# What needs to be done
Every line containing the word "steps" is to be copied from the data below.

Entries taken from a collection
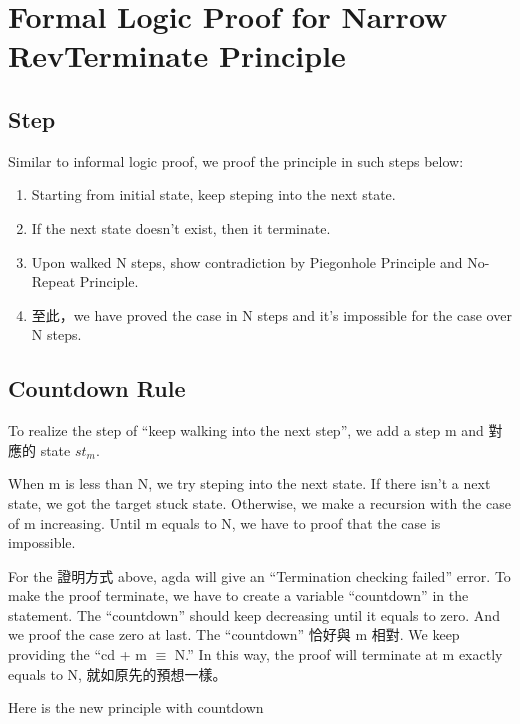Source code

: \section{Formal Logic Proof for Narrow RevTerminate Principle}

\subsection{ Step }


Similar to informal logic proof, we proof the principle in such steps below:
\begin{enumerate}[1.]
    \item Starting from initial state, keep steping into the next state.
    \item If the next state doesn't exist, then it terminate.
    \item Upon walked N steps, show contradiction by Piegonhole Principle and No-Repeat Principle.
    \item 至此，we have proved the case in N steps and it's impossible for the case over N steps.
\end{enumerate}

\subsection{ Countdown Rule }
To realize the step of ``keep walking into the next step'', we add a step m and 對應的 state $st_{m}$.



When m is less than N, we try steping into the next state.  If there isn't a next state, we got the target stuck state.  Otherwise, we make a recursion with the case of m increasing.
Until m equals to N, we have to proof that the case is impossible.


For the 證明方式 above, agda will give an ``Termination checking failed'' error.
To make the proof terminate, we have to create a variable ``countdown'' in the statement.  The ``countdown'' should keep decreasing until it equals to zero.  And we proof the case zero at last.
The ``countdown'' 恰好與 m 相對.  We keep providing the ``cd + m $\equiv$ N.''  In this way, the proof will terminate at m exactly equals to N, 就如原先的預想一樣。

Here is the new principle with countdown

# Output
Similar to informal logic proof, we proof the principle in such steps below:
    \item Upon walked N steps, show contradiction by Piegonhole Principle and No-Repeat Principle.
    \item 至此，we have proved the case in N steps and it's impossible for the case over N steps.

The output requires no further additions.